I had a US business professor explain in one of my business classes that making a bit more money might push you over into the next tax bracket and cost you more in taxes than you made.
This guy had a PhD, had been teaching for decades and apparently didn't understand the marginal tax system.
> I had a US business professor explain in one of my business classes that making a bit more money might push you over into the next tax bracket and cost you more in taxes than you made.
He's not wrong. You are correct if you consider only income taxes. But there are other tax benefits that lead to discontinuities with respect to income.
As an example, in my state you can deduct up to $5000 of contributions to a 529 plan if your income is under $250K. Go a penny above that threshold, and you can deduct only $2500. That extra penny just reduced your refund by a few hundred dollars.
In the Netherlands we have a marginal tax rate, so every Euro over X gets taxed 10%, everything over Y gets taxed 15% etc. (simplified numbers obviously).

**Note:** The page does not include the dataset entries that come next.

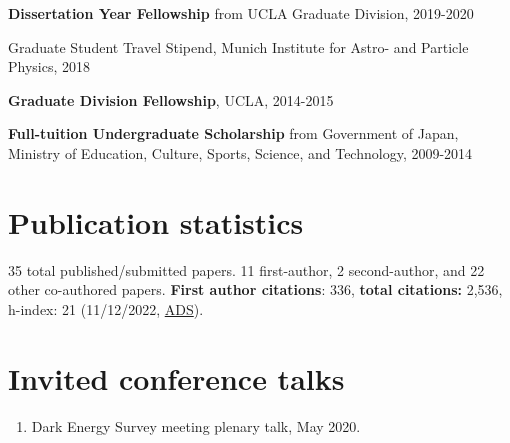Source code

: \documentclass[margin, line]{res}
\begin{document}
\begin{resume}
\vspace*{-2.5mm}
\textbf{Dissertation Year Fellowship} from UCLA Graduate Division, 2019-2020%

\vspace*{-2.5mm}
Graduate Student Travel Stipend, {Munich Institute for Astro- and Particle Physics}, 2018%


\vspace*{-2.5mm}
\textbf{Graduate Division Fellowship}, UCLA, 2014-2015%

\vspace*{-2.5mm}
\textbf{Full-tuition Undergraduate Scholarship} from {Government of Japan, Ministry of Education, Culture, Sports, Science, and Technology}, 2009-2014%

\section{\sc Publication statistics} 35 total published/submitted papers. {11 first-author}, {2 second-author, and 22 other co-authored} papers. \textbf{First author citations}: 336, \textbf{total citations:} 2,536, h-index: 21 (11/12/2022, \href{https://ui.adsabs.harvard.edu/user/libraries/NYgiA71JS4CR85Tt8CgJsw}{ADS}).
\vspace*{2.5mm}

\section{\sc Invited conference talks}
\begin{enumerate}

	\item Dark Energy Survey meeting plenary talk, May 2020.	 %
\end{enumerate}


\end{resume}
\end{document}
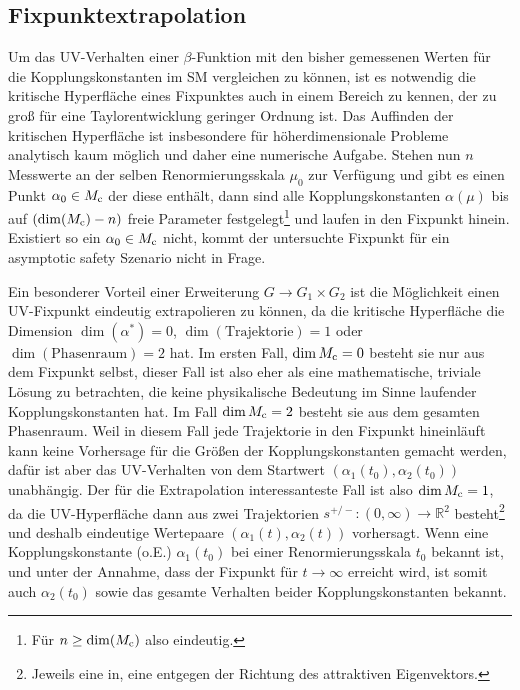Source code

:     
  \subsection{Fixpunktextrapolation}
    Um das UV-Verhalten einer $\beta$-Funktion mit den bisher gemessenen Werten 
    für die Kopplungskonstanten im SM vergleichen zu können, ist es notwendig 
    die kritische Hyperfläche eines Fixpunktes auch in einem Bereich zu kennen, 
    der zu groß für eine Taylorentwicklung geringer Ordnung ist. Das Auffinden 
    der kritischen Hyperfläche ist insbesondere für höherdimensionale Probleme 
    analytisch kaum möglich und daher eine numerische Aufgabe. Stehen nun 
    $n$ Messwerte an der selben Renormierungsskala 
    $\mu_0$ zur Verfügung und gibt es einen Punkt $\alpha_0\in M_\text{c}$ der diese 
    enthält, dann sind alle Kopplungskonstanten $\alpha(\mu)$ bis auf 
    $(\dim (M_\text{c})-n)$ freie Parameter festgelegt\footnote{Für $n\geq \dim(M_\text{c})$ 
    also eindeutig.} und laufen in den Fixpunkt hinein. Existiert so ein 
    $\alpha_0\in M_\text{c}$ nicht, kommt der untersuchte Fixpunkt für ein asymptotic 
    safety Szenario nicht in Frage. 

  
    Ein besonderer Vorteil einer Erweiterung $G \to G_1\times G_2$ ist die 
    Möglichkeit einen UV-Fixpunkt eindeutig extrapolieren zu können, da die 
    kritische Hyperfläche die Dimension $\dim(\alpha^*)=0$, 
    $\dim(\text{Trajektorie})=1$ oder $\dim(\text{Phasenraum})=2$ hat. Im 
    ersten Fall, $\dim M_\text{c}=0$ besteht sie nur aus dem Fixpunkt selbst, 
    dieser Fall ist also eher als eine mathematische, triviale Lösung zu 
    betrachten, die keine physikalische Bedeutung im Sinne laufender 
    Kopplungskonstanten hat. Im Fall $\dim M_\text{c} =2$ besteht sie aus dem gesamten 
    Phasenraum. Weil in diesem Fall jede Trajektorie in den Fixpunkt 
    hineinläuft kann keine Vorhersage für die Größen der Kopplungskonstanten 
    gemacht werden, dafür ist aber das UV-Verhalten von dem Startwert 
    $\left(\alpha_1(t_0),\alpha_2(t_0)\right)$ unabhängig. Der für die 
    Extrapolation interessanteste Fall ist also $\dim M_\text{c} = 1$, da die 
    UV-Hyperfläche dann aus zwei Trajektorien 
    $s^{+/-}:(0,\infty)\to \mathbb{R}^2$ besteht\footnote{Jeweils eine in, eine 
    entgegen der Richtung des attraktiven Eigenvektors.} und deshalb 
    eindeutige Wertepaare $(\alpha_1(t),\alpha_2(t))$ vorhersagt. Wenn eine 
    Kopplungskonstante (o.E.) $\alpha_1(t_0)$ bei einer Renormierungsskala 
    $t_0$ bekannt ist, und unter der Annahme, dass der Fixpunkt für 
    $t\to\infty$ erreicht wird, ist somit auch $\alpha_2(t_0)$ sowie das 
    gesamte Verhalten beider Kopplungskonstanten bekannt.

However, often times it's better to stay in the top of a lower bracket because of tangentially-related benefits, such as healthcare subsidies, rent subsidies and other things like that. If you go from tax bracket 1 -> 2 because you get a 100 euro raise, sure you'll get 100 euros more (well, more like 95 but whatever), but you also lose out on more than that in the form of a loss in other benefits.
My partner went through this recently, she got a raise at work, but as a result she actually lost the subsidized rent money she got from the gov't. She had to request her workplace lower her wage so she was under the limit, because otherwise she couldn't have afforded rent on her own, and if the raise was even 2 euros/hr higher, she might've even been kicked out of her social housing situation.
That's because the benefits aren't marginal, they work on a hard cut-off limit. Anything over X amount and you're just cut off, you're not gradually weened off it until you're at a high enough income to not require gov't help.
A likely truth no one wants talk about : LLMs will only help people who want to learn. Those people are likely already in very good shape in life. The amount of help from LLMs is likely very high for such people - as you note the ability to have a back and forth is very helpful.
For 99% of the population, they aren't going to do this. It is what it is.
Gotcha. So I guess the question is, can an AI run a Zoom meeting or interactive multiplayer learning game with a bunch of kids on it? Have to admit that might be a stretch.
And I'm not trying to make a general argument against in person training. But I think the details of how virtual learning happens matters quite a lot. AI can make it much more personalized and make tutoring relatively affordable. Don't you think?